Fortune 500 Company Excel Project

As an aspiring data analyst, I’m applying to many entry-level data analytics roles at large companies like Lockheed Martin or Progressive Insurance. I was interested in the Fortune 500 companies dataset because I wanted to see what companies and industries have experienced the most growth and stability over the last decade, where their headquarters are located, and what companies are the most progressive.

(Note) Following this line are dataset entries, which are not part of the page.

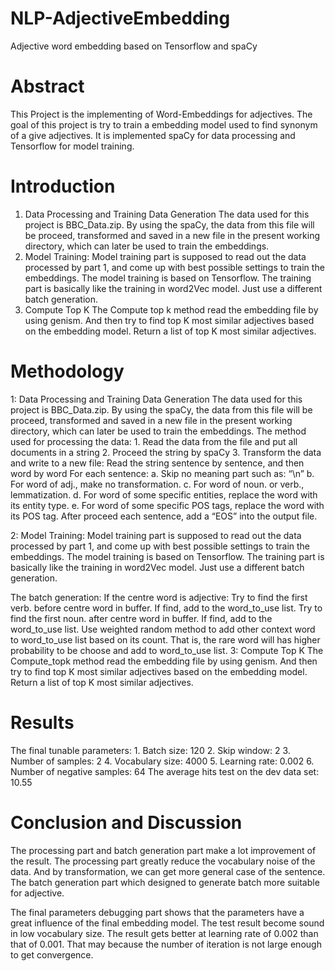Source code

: # NLP-AdjectiveEmbedding
Adjective word embedding based on Tensorflow and spaCy

# Abstract
This Project is the implementing of Word-Embeddings for adjectives. The goal of this project is try to train a embedding       model used to find synonym of a give adjectives. It is implemented spaCy for data processing and Tensorflow for model         training. 
  
# Introduction
1. Data Processing and Training Data Generation
  The data used for this project is BBC_Data.zip. By using the spaCy, the data from this file will be proceed, transformed and   saved in a new file in the present working directory, which can later be used to train the embeddings.
2. Model Training:
  Model training part is supposed to read out the data processed by part 1, and come up with best possible settings to train     the embeddings. The model training is based on Tensorflow. The training part is basically like the training in word2Vec       model. Just use a different batch generation.
3. Compute Top K 
  The Compute top k method read the embedding file by using genism. And then try to find top K most similar adjectives based     on the embedding model. Return a list of top K most similar adjectives.
  
# Methodology
1: Data Processing and Training Data Generation
The data used for this project is BBC_Data.zip. By using the spaCy, the data from this file will be proceed, transformed and saved in a new file in the present working directory, which can later be used to train the embeddings.
The method used for processing the data:
	1. Read the data from the file and put all documents in a string
	2. Proceed the string by spaCy
	3. Transform the data and write to a new file:
	Read the string sentence by sentence, and then word by word
	For each sentence:
		a. Skip no meaning part such as: “\n”
		b. For word of adj., make no transformation.
		c. For word of noun. or verb., lemmatization.
		d. For word of some specific entities, replace the word with its entity type.
		e. For word of some specific POS tags, replace the word with its POS tag.
	After proceed each sentence, add a “EOS” into the output file.
	
2: Model Training:
Model training part is supposed to read out the data processed by part 1, and come up with best possible settings to train the embeddings. The model training is based on Tensorflow. The training part is basically like the training in word2Vec model. Just use a different batch generation.

The batch generation:
If the centre word is adjective:
	Try to find the first verb. before centre word in buffer. If find, add to the word_to_use list.
	Try to find the first noun. after centre word in buffer. If find, add to the word_to_use list.
Use weighted random method to add other context word to word_to_use list based on its count. That is, the rare word will has higher probability to be choose and add to word_to_use list.
3: Compute Top K 
The Compute_topk method read the embedding file by using genism. And then try to find top K most similar adjectives based on the embedding model. Return a list of top K most similar adjectives.
    
# Results
  The final tunable parameters:
  	1. Batch size: 120
	2. Skip window: 2
	3. Number of samples: 2
	4. Vocabulary size: 4000
	5. Learning rate: 0.002
	6. Number of negative samples: 64
	The average hits test on the dev data set: 10.55

# Conclusion and Discussion
The processing part and batch generation part make a lot improvement of the result. The processing part greatly reduce the vocabulary noise of the data. And by transformation, we can get more general case of the sentence. The batch generation part which designed to generate batch more suitable for adjective.
	
The final parameters debugging part shows that the parameters have a great influence of the final embedding model. The test result become sound in low vocabulary size. The result gets better at learning rate of 0.002 than that of 0.001. That may because the number of iteration is not large enough to get convergence.

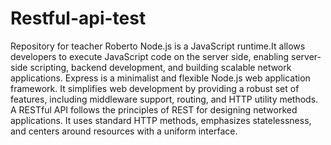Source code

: # Restful-api-test
Repository for teacher Roberto
Node.js is a JavaScript runtime.It allows developers to execute JavaScript code on the server side, enabling server-side scripting, backend development, and building scalable network applications.
Express is a minimalist and flexible Node.js web application framework. It simplifies web development by providing a robust set of features, including middleware support, routing, and HTTP utility methods.
A RESTful API follows the principles of REST for designing networked applications. It uses standard HTTP methods, emphasizes statelessness, and centers around resources with a uniform interface.
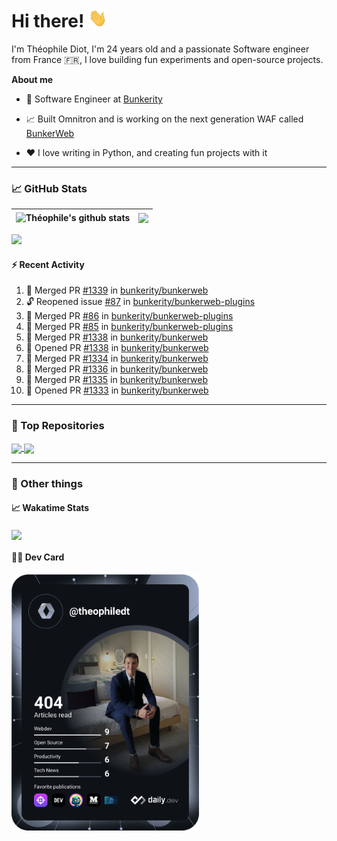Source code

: # Hi there! <img src="./wave.gif" width="30px" height="30px" />

I'm Théophile Diot, I'm 24 years old and a passionate Software engineer from France 🇫🇷, I love building fun experiments and open-source projects.

**About me**

- 💼 Software Engineer at [Bunkerity](https://www.bunkerity.com/)

- 📈 Built Omnitron and is working on the next generation WAF called [BunkerWeb](https://www.bunkerweb.io)

- ❤️ I love writing in Python, and creating fun projects with it

---

### 📈 GitHub Stats

| <img align="center" src="https://github-readme-stats.vercel.app/api?username=TheophileDiot&show_icons=true&include_all_commits=true&theme=algolia&hide_border=true&rank_icon=github" alt="Théophile's github stats" /> | <img align="center" src="https://github-readme-stats.vercel.app/api/top-langs/?username=TheophileDiot&layout=compact&theme=algolia&hide_border=true" /> |
| ---------------------------------------------------------------------------------------------------------------------------------------------------------------------------------------------------------------------- | ------------------------------------------------------------------------------------------------------------------------------------------------------- |

![](https://github-readme-activity-graph.vercel.app/graph?username=TheophileDiot&theme=tokyo-night)

#### :zap: Recent Activity

<!--START_SECTION:activity-->
1. 🎉 Merged PR [#1339](https://github.com/bunkerity/bunkerweb/pull/1339) in [bunkerity/bunkerweb](https://github.com/bunkerity/bunkerweb)
2. 🔓 Reopened issue [#87](https://github.com/bunkerity/bunkerweb-plugins/issues/87) in [bunkerity/bunkerweb-plugins](https://github.com/bunkerity/bunkerweb-plugins)
3. 🎉 Merged PR [#86](https://github.com/bunkerity/bunkerweb-plugins/pull/86) in [bunkerity/bunkerweb-plugins](https://github.com/bunkerity/bunkerweb-plugins)
4. 🎉 Merged PR [#85](https://github.com/bunkerity/bunkerweb-plugins/pull/85) in [bunkerity/bunkerweb-plugins](https://github.com/bunkerity/bunkerweb-plugins)
5. 🎉 Merged PR [#1338](https://github.com/bunkerity/bunkerweb/pull/1338) in [bunkerity/bunkerweb](https://github.com/bunkerity/bunkerweb)
6. 💪 Opened PR [#1338](https://github.com/bunkerity/bunkerweb/pull/1338) in [bunkerity/bunkerweb](https://github.com/bunkerity/bunkerweb)
7. 🎉 Merged PR [#1334](https://github.com/bunkerity/bunkerweb/pull/1334) in [bunkerity/bunkerweb](https://github.com/bunkerity/bunkerweb)
8. 🎉 Merged PR [#1336](https://github.com/bunkerity/bunkerweb/pull/1336) in [bunkerity/bunkerweb](https://github.com/bunkerity/bunkerweb)
9. 🎉 Merged PR [#1335](https://github.com/bunkerity/bunkerweb/pull/1335) in [bunkerity/bunkerweb](https://github.com/bunkerity/bunkerweb)
10. 💪 Opened PR [#1333](https://github.com/bunkerity/bunkerweb/pull/1333) in [bunkerity/bunkerweb](https://github.com/bunkerity/bunkerweb)
<!--END_SECTION:activity-->

---

### 🔧 Top Repositories

<a href="https://github.com/bunkerity/bunkerweb">
  <img align="center" src="https://github-readme-stats.vercel.app/api/pin/?username=Bunkerity&repo=bunkerweb&theme=algolia" />
</a>
<a href="https://github.com/TheophileDiot/Omnitron">
  <img align="center" src="https://github-readme-stats.vercel.app/api/pin/?username=TheophileDiot&repo=Omnitron&theme=algolia" />
</a>

---

### 🎉 Other things

#### 📈 Wakatime Stats

<a href="https://wakatime.com/@theophile_bunkerity">
  <img align="center" src="https://github-readme-stats.vercel.app/api/wakatime?username=3aa5ce41-c253-43d9-8441-a721e446a45f&layout=compact&theme=algolia" />
</a>

#### 👨‍💻 Dev Card

<a href="https://app.daily.dev/TheophileDt">
  <img src="./devcard.svg" width="300" alt="Théophile Diot's Dev Card"/>
</a>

I downloaded the data from the years 1996-2023

Primary Source Data: https://www.kaggle.com/datasets/rm1000/fortune-500-companies/data

Github Repository: https://github.com/PabloTheZenCoder/Fortune-500-Excel-Project

Cleaning the data:

The data was fairly clean initially, but there were a few problems. The “delete duplicates” function found zero duplicates. However, when I started working with the data I noticed that many companies had multiple variations of their names. For instance, “Walmart” and “Walmart, Inc”. So these instances were not duplicates per se but they did cause some problems in visualizing the data later on. Thus I decided to manually go through them by filtering the “company name” column and simply scrolling through till I found multiple names for a company. Then manually I would adjust the names to be uniform across the dataset. This was a bit tedious but I couldn’t think of a more efficient way to do it in Excel. Plus it allowed me to learn more about the various companies in the Fortune 500 and their many off-shoots. Some companies like Coca-Cola have European off-shoots( A.k.a Coca-Cola European Partners). I had to dig on the internet to determine that Coca-Cola European Partners is a separate company on the Fortune 500 list. Generally, most of the instances were straightforward like “Adobe” and “Adobe Systems” being the same company.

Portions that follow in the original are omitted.